Skip to content

Ensemble Analysis

Read all models from an NMR PDB file:

models = ms.read_pdb_models("examples/data/1aml.pdb")

Compute ensemble descriptors:

from molscope import ensemble

aligned = ensemble.align_all(models)
avg = ensemble.average(models)
rmsf = ensemble.rmsf(models)
matrix = ensemble.rmsd_matrix(models)

Cluster structures by RMSD:

result = ensemble.cluster(models, n_clusters=3)
result.labels
result.representatives()

Contact frequency across models:

freq = ms.ensemble_contact_frequency(models, cutoff=8.0)
freq.plot()

Concerted motions (dynamical cross-correlation)

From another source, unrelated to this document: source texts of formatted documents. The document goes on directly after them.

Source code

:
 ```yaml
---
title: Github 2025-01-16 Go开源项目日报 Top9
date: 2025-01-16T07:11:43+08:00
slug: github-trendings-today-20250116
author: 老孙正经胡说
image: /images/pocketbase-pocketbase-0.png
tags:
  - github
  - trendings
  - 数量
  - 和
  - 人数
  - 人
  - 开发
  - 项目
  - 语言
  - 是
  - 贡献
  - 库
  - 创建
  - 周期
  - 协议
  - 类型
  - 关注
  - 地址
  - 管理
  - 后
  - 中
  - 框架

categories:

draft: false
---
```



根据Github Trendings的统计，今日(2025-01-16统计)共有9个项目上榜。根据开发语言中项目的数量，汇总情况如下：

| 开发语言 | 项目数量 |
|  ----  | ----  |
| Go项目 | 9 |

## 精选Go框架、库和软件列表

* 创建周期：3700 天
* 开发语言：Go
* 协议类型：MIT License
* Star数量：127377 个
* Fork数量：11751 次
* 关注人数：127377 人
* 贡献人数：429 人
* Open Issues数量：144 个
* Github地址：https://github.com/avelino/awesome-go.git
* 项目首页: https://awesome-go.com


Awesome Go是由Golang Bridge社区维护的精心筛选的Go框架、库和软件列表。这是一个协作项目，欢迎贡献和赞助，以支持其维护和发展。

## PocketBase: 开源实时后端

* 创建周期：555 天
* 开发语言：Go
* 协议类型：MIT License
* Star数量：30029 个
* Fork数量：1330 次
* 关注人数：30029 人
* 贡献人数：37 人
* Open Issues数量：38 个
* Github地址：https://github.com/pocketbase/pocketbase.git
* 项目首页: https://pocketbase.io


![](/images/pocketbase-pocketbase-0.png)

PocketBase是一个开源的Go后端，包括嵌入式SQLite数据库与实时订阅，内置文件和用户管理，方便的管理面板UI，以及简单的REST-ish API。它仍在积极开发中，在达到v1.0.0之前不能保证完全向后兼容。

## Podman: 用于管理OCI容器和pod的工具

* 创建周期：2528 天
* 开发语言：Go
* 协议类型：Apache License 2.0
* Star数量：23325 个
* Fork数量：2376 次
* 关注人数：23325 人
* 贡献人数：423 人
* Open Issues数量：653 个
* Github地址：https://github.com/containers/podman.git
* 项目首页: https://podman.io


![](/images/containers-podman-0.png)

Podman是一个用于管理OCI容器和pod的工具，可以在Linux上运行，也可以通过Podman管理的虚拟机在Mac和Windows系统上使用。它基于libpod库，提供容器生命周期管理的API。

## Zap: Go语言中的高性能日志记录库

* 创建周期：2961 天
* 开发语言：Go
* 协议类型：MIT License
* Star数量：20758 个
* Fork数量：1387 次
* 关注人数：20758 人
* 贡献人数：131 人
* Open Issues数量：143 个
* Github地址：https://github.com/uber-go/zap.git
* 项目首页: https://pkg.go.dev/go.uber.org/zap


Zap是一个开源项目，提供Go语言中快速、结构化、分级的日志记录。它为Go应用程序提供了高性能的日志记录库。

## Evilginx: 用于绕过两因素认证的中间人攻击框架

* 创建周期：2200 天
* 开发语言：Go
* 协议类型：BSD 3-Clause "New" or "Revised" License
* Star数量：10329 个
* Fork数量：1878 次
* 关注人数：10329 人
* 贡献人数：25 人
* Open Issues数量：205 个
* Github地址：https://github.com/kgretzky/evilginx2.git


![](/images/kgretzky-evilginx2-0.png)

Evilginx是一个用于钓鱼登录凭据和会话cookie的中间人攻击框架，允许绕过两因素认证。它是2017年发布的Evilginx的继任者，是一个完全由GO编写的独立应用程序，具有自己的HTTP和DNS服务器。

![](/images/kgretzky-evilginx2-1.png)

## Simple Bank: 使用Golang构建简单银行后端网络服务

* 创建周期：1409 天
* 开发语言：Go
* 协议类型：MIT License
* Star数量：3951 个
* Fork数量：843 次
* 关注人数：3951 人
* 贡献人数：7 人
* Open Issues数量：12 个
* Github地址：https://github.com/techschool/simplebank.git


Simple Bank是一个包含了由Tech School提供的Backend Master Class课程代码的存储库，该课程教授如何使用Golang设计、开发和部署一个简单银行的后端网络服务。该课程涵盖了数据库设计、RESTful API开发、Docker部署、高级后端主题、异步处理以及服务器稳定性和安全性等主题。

contact_frequency tells you which contacts form, but not whether parts of the structure move in a coordinated way. The dynamical cross-correlation matrix (DCCM) answers that: each entry is the correlation of two atoms' displacements about their mean positions, from +1 (moving together in lockstep) through 0 (uncorrelated) to -1 (moving in opposite directions). Coupled off-diagonal blocks are the classic fingerprint of allosteric communication.

import molscope as ms

models = ms.read_pdb_models("examples/data/1aml.pdb")
ca = [m.alpha_carbons() for m in models]    # residue-level DCCM
corr = ms.cross_correlation(ca)             # (n_residues, n_residues), in [-1, 1]
ms.plot_cross_correlation(corr)

Structures are Kabsch-superposed onto the first model first (align=True) so that rigid-body tumbling does not swamp the internal motion, exactly as rmsf does. Omit the alpha-carbon selection to get an all-atom map. It is a few NumPy operations over the coordinate stack: lightweight, but O(N²) in memory, so prefer the residue-level (alpha-carbon) map for large systems.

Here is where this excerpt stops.